Today, Congress ended its legislative work for the summer. Members return to their districts after a busy week dominated by discussion of the Mueller report. While much of the focus of the 116th Congress has been on investigations of the Trump administration, the House of Representatives has passed several bills that would benefit working people. Just last week, the House passed the Raise the Wage Act which would raise the minimum wage to $15 an hour in 2025. This critical legislation would increase wages for over 33 million U.S. workers and lift 1.3 million people out of poverty–nearly half of them children. Workers in every congressional district in the country would benefit from this critical legislation. EPI recently released a map that shows the benefits of raising the minimum wage to $15 by 2025 by congressional district.

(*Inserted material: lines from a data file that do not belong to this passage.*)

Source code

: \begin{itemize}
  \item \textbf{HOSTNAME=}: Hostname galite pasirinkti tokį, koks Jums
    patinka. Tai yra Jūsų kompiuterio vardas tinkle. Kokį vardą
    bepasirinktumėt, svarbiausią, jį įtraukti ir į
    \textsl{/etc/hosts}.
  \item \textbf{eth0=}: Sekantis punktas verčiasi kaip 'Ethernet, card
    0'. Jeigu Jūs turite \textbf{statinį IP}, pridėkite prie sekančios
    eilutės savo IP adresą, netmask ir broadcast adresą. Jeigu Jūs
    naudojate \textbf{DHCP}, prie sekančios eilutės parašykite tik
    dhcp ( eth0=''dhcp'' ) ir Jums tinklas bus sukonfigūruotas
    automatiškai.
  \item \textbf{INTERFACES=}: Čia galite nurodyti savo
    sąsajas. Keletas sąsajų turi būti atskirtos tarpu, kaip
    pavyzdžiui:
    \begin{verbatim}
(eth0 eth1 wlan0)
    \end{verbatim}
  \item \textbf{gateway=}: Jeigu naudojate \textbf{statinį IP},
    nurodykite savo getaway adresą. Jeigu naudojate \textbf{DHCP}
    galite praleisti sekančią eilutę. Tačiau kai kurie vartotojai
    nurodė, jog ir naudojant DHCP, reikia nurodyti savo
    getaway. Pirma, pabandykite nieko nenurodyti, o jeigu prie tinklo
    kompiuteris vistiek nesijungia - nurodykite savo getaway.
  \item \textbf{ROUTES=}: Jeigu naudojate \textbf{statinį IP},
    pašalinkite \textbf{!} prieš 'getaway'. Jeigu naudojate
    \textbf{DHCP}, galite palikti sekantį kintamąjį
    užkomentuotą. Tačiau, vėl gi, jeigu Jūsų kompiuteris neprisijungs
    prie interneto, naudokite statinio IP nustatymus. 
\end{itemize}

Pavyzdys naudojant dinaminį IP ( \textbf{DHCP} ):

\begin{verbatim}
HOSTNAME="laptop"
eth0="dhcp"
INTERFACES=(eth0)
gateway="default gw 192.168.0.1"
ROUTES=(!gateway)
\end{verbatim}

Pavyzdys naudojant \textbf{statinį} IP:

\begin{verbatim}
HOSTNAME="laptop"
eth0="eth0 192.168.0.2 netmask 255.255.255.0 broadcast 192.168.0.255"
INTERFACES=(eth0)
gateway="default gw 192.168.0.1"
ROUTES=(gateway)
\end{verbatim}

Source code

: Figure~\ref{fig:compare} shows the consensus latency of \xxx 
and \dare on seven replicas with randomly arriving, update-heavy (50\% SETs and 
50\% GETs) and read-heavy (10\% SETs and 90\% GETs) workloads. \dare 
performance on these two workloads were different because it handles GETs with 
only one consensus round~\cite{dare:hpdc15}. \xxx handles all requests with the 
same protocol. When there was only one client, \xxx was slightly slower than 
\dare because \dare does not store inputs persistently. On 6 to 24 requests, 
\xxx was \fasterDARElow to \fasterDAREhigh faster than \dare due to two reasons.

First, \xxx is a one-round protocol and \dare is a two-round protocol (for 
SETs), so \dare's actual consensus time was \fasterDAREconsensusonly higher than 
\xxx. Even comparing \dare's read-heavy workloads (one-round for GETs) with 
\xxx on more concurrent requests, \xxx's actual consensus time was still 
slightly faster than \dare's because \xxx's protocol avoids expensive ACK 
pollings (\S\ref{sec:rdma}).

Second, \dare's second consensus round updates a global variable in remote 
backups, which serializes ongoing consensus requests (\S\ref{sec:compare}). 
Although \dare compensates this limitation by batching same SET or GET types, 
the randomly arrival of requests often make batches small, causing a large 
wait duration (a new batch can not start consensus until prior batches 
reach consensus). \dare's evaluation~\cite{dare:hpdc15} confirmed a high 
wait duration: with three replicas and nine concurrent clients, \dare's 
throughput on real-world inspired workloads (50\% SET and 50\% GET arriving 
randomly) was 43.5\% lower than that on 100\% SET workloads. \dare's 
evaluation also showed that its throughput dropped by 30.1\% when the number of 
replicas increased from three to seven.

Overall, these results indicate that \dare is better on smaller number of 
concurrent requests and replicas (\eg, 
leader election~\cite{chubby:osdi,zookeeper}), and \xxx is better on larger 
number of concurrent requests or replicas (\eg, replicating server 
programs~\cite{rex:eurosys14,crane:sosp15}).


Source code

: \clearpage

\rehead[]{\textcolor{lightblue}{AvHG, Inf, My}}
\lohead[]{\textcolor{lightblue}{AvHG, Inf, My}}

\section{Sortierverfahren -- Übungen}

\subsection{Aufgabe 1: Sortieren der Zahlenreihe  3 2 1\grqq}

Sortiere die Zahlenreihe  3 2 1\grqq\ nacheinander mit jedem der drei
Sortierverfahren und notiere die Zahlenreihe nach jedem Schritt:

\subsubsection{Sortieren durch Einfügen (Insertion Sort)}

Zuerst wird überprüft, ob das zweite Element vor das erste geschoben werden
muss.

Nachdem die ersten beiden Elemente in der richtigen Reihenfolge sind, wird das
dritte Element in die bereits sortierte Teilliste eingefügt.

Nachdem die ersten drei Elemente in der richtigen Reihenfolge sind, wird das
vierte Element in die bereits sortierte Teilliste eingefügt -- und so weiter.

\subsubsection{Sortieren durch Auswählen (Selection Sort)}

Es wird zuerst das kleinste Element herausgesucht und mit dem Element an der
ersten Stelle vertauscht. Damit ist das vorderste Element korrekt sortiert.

In March, the House passed the Paycheck Fairness Act, which would strengthen the Equal Pay Act of 1963 and guarantee that women can challenge pay discrimination and hold their employers accountable. Since the passage of the Equal Pay Act of 1963, millions of women have joined the workforce. However, more than five decades later, women are still earning less than their male counterparts. On average in 2018, women were paid 22.6 percent less than men, after controlling for race and ethnicity, education, age, and location. This gap is even larger for women of color, with black and Hispanic women being paid 34.9 and 34.3 percent less per hour than white men, respectively—even after controlling for education, age, and location. The Paycheck Fairness Act is crucial legislation in reducing these gender pay gaps and guaranteeing women receive equal pay for equal work.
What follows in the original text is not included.